The task =
From the line with "This optimization represents" through the line with "ES 3.0 infrastructure", repeat the entries verbatim, both end lines included, and add nothing.

Data listing =
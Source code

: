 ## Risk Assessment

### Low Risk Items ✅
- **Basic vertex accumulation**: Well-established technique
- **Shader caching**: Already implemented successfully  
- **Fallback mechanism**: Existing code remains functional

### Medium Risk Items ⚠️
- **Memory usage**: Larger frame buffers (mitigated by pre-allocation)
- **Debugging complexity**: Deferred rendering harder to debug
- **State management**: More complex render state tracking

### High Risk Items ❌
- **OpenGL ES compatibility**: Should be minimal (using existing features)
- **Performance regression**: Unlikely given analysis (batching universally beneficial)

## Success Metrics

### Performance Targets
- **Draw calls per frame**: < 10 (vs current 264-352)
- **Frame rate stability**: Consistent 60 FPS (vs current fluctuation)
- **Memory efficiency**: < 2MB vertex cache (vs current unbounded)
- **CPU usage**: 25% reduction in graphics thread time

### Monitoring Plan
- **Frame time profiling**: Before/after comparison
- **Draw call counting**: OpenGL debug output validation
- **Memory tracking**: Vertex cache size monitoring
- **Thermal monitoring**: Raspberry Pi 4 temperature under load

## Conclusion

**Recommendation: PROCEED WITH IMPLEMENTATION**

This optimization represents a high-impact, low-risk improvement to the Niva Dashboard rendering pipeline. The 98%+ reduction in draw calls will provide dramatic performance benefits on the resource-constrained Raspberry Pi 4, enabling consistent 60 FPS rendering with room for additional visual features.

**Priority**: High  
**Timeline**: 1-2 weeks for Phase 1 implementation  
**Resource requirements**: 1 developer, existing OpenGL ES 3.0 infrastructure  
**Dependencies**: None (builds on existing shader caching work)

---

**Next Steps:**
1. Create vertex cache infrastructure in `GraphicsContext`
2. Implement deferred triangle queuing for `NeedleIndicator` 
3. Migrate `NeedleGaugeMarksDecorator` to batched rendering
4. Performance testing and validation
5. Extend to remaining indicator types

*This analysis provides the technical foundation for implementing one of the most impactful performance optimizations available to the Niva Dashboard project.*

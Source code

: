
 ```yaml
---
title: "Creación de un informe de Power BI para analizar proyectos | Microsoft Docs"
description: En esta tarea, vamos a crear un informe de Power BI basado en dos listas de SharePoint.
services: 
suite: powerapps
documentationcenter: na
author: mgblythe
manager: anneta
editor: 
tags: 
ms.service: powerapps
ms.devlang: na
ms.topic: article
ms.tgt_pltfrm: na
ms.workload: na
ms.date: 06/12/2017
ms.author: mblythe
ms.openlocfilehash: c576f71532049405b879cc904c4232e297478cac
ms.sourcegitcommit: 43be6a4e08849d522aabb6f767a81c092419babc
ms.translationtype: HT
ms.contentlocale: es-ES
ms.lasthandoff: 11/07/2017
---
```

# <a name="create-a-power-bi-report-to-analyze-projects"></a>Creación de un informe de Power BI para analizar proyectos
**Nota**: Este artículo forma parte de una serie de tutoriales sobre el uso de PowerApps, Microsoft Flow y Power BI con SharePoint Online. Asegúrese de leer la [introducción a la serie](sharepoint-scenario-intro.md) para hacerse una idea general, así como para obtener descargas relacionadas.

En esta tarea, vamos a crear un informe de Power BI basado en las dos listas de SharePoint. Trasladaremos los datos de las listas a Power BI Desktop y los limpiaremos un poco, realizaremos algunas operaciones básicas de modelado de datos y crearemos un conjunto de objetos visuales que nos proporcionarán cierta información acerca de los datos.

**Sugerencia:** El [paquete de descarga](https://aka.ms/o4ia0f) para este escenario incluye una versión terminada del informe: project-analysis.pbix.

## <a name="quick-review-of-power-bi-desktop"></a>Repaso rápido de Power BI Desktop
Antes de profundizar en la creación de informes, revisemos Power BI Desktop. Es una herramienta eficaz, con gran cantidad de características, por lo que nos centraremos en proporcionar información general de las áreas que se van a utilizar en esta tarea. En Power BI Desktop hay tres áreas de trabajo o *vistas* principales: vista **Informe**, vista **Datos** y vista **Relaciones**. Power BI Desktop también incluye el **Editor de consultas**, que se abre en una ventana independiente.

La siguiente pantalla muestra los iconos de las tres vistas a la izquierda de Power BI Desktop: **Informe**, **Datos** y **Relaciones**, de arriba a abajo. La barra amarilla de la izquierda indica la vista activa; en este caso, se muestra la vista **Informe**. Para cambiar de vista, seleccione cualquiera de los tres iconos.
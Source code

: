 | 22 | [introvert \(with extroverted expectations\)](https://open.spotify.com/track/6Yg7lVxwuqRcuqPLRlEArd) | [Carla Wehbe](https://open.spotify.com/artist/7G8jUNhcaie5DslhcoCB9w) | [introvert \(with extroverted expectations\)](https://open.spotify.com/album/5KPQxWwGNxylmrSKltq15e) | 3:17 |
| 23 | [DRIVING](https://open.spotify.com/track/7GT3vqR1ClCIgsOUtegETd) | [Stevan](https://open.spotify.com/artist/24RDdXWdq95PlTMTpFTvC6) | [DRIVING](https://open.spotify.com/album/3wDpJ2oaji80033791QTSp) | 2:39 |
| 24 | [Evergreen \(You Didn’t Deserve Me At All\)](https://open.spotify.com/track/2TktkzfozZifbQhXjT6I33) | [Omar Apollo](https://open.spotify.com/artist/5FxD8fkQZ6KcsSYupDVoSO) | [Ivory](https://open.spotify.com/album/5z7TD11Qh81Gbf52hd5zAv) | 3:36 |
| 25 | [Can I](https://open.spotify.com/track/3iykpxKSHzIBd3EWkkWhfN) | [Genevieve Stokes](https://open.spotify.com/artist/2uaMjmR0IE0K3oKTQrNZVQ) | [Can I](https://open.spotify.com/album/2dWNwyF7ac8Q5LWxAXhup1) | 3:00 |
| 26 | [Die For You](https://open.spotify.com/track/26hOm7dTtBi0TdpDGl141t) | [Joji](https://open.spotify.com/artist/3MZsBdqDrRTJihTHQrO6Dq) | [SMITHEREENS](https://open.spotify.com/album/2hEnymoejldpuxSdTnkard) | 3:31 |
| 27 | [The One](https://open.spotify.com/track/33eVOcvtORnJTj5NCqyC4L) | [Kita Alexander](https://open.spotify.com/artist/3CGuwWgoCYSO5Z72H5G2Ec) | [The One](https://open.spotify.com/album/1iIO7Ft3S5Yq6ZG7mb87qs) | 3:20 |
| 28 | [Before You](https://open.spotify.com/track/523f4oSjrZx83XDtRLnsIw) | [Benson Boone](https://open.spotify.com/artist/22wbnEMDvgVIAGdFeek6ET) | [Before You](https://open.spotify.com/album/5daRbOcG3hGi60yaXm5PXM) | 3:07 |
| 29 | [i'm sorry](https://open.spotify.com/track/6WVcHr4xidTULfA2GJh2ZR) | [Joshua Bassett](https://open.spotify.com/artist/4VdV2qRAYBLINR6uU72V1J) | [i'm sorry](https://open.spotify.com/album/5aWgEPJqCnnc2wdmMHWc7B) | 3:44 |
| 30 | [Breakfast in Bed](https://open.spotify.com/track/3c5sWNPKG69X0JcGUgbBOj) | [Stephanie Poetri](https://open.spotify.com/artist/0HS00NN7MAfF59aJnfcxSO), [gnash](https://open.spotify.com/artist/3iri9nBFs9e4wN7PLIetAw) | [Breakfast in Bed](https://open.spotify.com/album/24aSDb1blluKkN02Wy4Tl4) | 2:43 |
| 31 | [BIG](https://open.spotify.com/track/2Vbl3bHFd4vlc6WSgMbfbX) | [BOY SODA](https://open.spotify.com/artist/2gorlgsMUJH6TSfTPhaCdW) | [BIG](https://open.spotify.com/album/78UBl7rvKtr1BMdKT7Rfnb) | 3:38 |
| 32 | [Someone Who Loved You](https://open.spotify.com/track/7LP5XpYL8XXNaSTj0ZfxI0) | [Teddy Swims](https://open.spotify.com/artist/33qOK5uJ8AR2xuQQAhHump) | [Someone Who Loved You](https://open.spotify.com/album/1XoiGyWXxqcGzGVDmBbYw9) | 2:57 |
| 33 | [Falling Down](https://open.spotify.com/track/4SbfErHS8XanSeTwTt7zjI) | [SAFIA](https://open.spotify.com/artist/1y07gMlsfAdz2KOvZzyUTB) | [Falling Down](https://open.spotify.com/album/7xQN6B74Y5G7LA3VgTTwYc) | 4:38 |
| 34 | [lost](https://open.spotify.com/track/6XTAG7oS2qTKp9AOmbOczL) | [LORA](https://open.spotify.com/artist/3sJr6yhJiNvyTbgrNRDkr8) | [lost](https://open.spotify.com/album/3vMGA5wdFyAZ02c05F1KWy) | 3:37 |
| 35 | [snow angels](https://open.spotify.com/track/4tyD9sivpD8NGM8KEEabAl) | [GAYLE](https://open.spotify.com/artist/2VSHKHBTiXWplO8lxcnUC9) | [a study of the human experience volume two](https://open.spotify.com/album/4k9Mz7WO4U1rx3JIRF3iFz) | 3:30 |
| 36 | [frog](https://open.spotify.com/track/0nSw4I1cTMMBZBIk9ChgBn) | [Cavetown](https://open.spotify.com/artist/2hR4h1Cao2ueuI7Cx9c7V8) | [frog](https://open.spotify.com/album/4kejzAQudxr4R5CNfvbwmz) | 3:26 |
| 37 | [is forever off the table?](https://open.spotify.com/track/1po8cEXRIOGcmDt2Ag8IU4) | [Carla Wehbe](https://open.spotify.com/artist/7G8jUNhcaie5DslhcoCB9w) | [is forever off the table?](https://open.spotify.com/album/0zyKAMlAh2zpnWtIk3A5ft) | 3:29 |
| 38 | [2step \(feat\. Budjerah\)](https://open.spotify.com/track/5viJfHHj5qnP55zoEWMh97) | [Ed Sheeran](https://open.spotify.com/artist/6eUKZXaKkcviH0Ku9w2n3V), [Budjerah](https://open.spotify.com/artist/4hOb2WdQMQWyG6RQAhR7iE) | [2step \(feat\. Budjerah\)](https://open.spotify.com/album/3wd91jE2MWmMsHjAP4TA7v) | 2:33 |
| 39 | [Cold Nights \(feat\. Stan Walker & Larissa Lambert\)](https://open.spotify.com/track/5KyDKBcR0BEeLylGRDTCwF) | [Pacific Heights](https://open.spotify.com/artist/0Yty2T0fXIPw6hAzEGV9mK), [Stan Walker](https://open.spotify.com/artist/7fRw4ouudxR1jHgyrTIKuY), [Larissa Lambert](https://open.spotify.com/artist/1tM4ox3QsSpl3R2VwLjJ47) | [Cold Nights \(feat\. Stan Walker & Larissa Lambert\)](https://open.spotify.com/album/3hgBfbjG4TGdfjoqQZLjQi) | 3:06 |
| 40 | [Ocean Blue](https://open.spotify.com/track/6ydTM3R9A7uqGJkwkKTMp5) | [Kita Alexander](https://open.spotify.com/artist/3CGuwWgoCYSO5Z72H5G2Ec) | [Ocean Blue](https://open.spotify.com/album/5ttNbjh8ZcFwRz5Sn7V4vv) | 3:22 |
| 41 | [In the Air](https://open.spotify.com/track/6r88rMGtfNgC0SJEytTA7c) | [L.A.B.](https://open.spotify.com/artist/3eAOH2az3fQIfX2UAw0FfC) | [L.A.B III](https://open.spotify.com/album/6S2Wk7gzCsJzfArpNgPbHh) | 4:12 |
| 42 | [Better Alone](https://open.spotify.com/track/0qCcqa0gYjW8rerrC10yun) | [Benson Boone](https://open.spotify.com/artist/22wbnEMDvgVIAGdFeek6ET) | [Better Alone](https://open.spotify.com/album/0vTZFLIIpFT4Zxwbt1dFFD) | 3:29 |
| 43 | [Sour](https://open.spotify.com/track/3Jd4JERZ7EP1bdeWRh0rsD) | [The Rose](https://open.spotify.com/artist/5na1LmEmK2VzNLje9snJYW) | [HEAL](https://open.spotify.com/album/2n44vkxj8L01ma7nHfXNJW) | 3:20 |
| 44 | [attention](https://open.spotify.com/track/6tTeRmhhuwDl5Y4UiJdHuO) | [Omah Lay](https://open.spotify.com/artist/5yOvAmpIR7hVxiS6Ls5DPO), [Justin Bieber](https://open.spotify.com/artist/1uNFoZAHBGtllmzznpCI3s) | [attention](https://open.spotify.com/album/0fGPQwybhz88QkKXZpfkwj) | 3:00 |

Task result =
This optimization represents a high-impact, low-risk improvement to the Niva Dashboard rendering pipeline. The 98%+ reduction in draw calls will provide dramatic performance benefits on the resource-constrained Raspberry Pi 4, enabling consistent 60 FPS rendering with room for additional visual features.

**Priority**: High  
**Timeline**: 1-2 weeks for Phase 1 implementation  
**Resource requirements**: 1 developer, existing OpenGL ES 3.0 infrastructure  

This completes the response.